Amitié Charles Péguy : Vous organisez un colloque sur Charles Péguy au Centre culturel international de Cerisy. Pourquoi avoir choisi ce lieu particulièrement ?



Claire Daudin : Le domaine de Cerisy est depuis plusieurs décennies un lieu très important pour la vie intellectuelle et culturelle de notre pays. Edith Heurgon, son actuelle directrice, maintient une tradition familiale inaugurée par son grand-père Paul Desjardins à l’abbaye de Pontigny, dont les fameuses Décades ont accueillies les grands noms de la littérature européenne. Un colloque Péguy avait déjà été organisé dans ce lieu prestigieux en 1971 : j’ai eu l’occasion d’en feuilleter l’album photographique, ce qui fut très émouvant, car on y retrouvait tous ceux qui ont formé la génération actuelle : François Gerbod et Julie Sabiani, Jean Bastaire, le P. Pie Duployé, André Devaux et bien d’autres… Organiser un deuxième colloque en 2014, c’est témoigner de l’actualité de Péguy, et de la vitalité des études péguystes.

Jérôme Roger : Il se trouve que  j’ai déjà participé à deux colloques à Cerisy, l’un sur Claudel, l’autre sur Michaux,  et j’ai pu apprécier dans les deux cas, la passion qui peut animer les débats, le ton assez libre des interventions également, qui peut trancher avec celui parfois plus convenu des  colloques strictement universitaires. 



A.C.P. : Pendant une semaine, les participants vont débattre autour d'une interrogation : "Voix de Péguy : quels échos aujourd'hui ?" De quoi va-t-il être question plus précisément ?



C.D. : En cette année du centenaire de la mort de Péguy, nous avons déjà eu l’occasion de réfléchir sur ce qu’on pourrait appeler son « message ». Le colloque sur «  l’actualité de la pensée politique de Péguy » a été riche a cet égard, nous permettant de faire consonner les thèmes chers à l’auteur avec les questions que se pose notre époque.
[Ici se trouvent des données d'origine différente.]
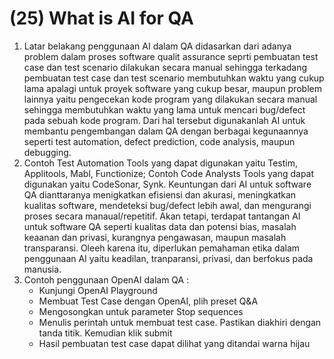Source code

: # (25) What is AI for QA

1. Latar belakang penggunaan AI dalam QA didasarkan dari adanya problem dalam proses software qualit assurance seprti pembuatan test case dan test scenario dilakukan secara manual sehingga terkadang pembuatan test case dan test scenario membutuhkan waktu yang cukup lama apalagi untuk proyek software yang cukup besar, maupun problem lainnya yaitu pengecekan kode program yang dilakukan secara manual sehingga membutuhkan waktu yang lama untuk mencari bug/defect pada sebuah kode program. Dari hal tersebut digunakanlah AI untuk membantu pengembangan dalam QA dengan berbagai kegunaannya seperti test automation, defect prediction, code analysis, maupun debugging.
2. Contoh Test Automation Tools yang dapat digunakan yaitu Testim, Applitools, Mabl, Functionize; Contoh Code Analysts Tools yang dapat digunakan yaitu CodeSonar, Synk. Keuntungan dari AI untuk software QA  dianttaranya menigkatkan efisiensi dan akurasi, meningkatkan kualitas software, mendeteksi bug/defect lebih awal, dan mengurangi proses secara manaual/repetitif. Akan tetapi, terdapat tantangan AI untuk software QA seperti kualitas data dan potensi bias, masalah keaanan dan privasi, kurangnya pengawasan, maupun masalah transparansi. Oleeh karena itu, diperlukan pemahaman etika dalam penggunaan AI yaitu keadilan, tranparansi, privasi, dan berfokus pada manusia.
3. Contoh penggunaan OpenAI dalam QA : 
   - Kunjungi OpenAI Playground
   - Membuat Test Case dengan OpenAI, plih preset Q&A
   - Mengosongkan untuk parameter Stop sequences
   - Menulis perintah untuk membuat test case. Pastikan diakhiri dengan tanda titik. Kemudian klik submit
   - Hasil pembuatan test case dapat dilihat yang ditandai warna hijau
En nous interrogeant sur la voix, ou les voix de Péguy, car le pluriel a plus de sens que le singulier ici, nous voulons souligner tout ce qui a trait à l’oralité dans le style de l’écrivain. Péguy est un créateur de revue, un acteur du débat intellectuel, et un pédagogue. Il ne l’oublie jamais quand il écrit, que ce soit en prose ou en vers. C’est bien une voix, ou un concert de voix, qui résonnent dans ses textes. Ils gagnent d’ailleurs à être entendus autant qu’à être lus. C’est pourquoi nous avons invité plusieurs comédiens, qui nous expliqueront leur rapport particulier au texte de Péguy, et nous le ferons découvrir à travers le prisme de leur voix.

J.R. : Comme tous les grands créateurs, Péguy invente son propre langage à partir d’une critique radicale des usages dominants de la langue, académique, politique, théologique et  jusque  dans le champ de la production littéraire. Par  là,  son actualité  ne  se  réduit  certainement  pas à des formules souvent  ressassées, ou citées sorties de leur contexte, de leur  flux, de leur «  voix » précisément. Le citationisme a fait grand tort    à sa lecture. Raison de plus pour en sortir.
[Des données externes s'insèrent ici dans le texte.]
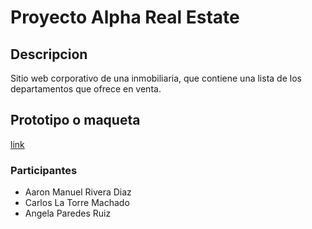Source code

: # Proyecto Alpha Real Estate

## Descripcion
Sitio web corporativo de una inmobiliaria, que contiene una lista de los departamentos que ofrece en venta.

## Prototipo o maqueta
[link](https://www.figma.com/file/sJervxW1AziHasL4Vt2A5f/Web---Alpha-Real-State)

### Participantes
- Aaron Manuel Rivera Diaz
- Carlos La Torre Machado
- Angela Paredes Ruiz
A.C.P. : A qui ce colloque s'adresse-t-il ?



C.D. : Tous les colloques de Cerisy sont publics. Séjourner dans le château, se promener dans le parc, est une expérience à faire ! Le programme est établi de telle sorte que les communications ne se succèdent pas à un rythme effréné : on prend le temps de s’exprimer, de s’écouter, et surtout d’échanger. La journée est entrecoupée de promenades et de récréations ; les soirées sont consacrées à des représentations ou tables rondes. Toutes les personnes qui s’intéressent à Péguy sont les bienvenues. Pour ceux qui ont fait de son œuvre leur objet d’études, c’est une occasion  irremplaçable de partager et d’ouvrir des voies nouvelles. Nous aurons d’ailleurs plusieurs jeunes chercheurs, ce dont je me félicite.

J.R. : Il faut souhaiter que ce colloque intéresse   toute personne désireuse de faire une rencontre,  d’écouter  un  air différent,  et pas nécessairement à des « spécialistes ». D’ailleurs qu’est-ce qu’un spécialiste de Péguy, la question attend toujours sa réponse. Les artistes, les poètes, les comédiens, les étudiants, les historiens, aussi bien que l’homme de la rue sont les bienvenus.
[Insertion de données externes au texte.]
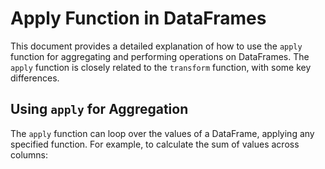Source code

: # Apply Function in DataFrames

This document provides a detailed explanation of how to use the `apply` function for aggregating and performing operations on DataFrames. The `apply` function is closely related to the `transform` function, with some key differences.

## Using `apply` for Aggregation

The `apply` function can loop over the values of a DataFrame, applying any specified function. For example, to calculate the sum of values across columns:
=> Préciser qui est attendu et surtout quel public peut se sentir concerné par ces débats (universitaires ? intellectuels ? étudiants ? artistes ?...)



A.C.P. : D'après vous, pourquoi la voix de Péguy trouve-t-elle encore un écho aujourd'hui ?



C.D. : Parce que nous abordons son œuvre débarrassés des préjugés qui l’ont étouffée. La lisant et la laissant résonner sans entraves, on ne peut qu’être frappé par sa puissance. Péguy pensait bien au-delà de son temps, et il écrivait dans une langue dont la vigueur a déconcerté ses contemporains, mais qui nous atteint aujourd’hui de plein fouet. Les thèmes de la primauté de l’argent dans le monde moderne, de la vulnérabilité des civilisations et de la nécessité d’enseigner pour humaniser l’homme sont encore plus d’actualité aujourd’hui qu’à la veille du premier conflit mondial. En ces temps de « communication », on a plus besoin que jamais d’entendre une voix authentique, avec ses accents propres, ses convictions et son engagement.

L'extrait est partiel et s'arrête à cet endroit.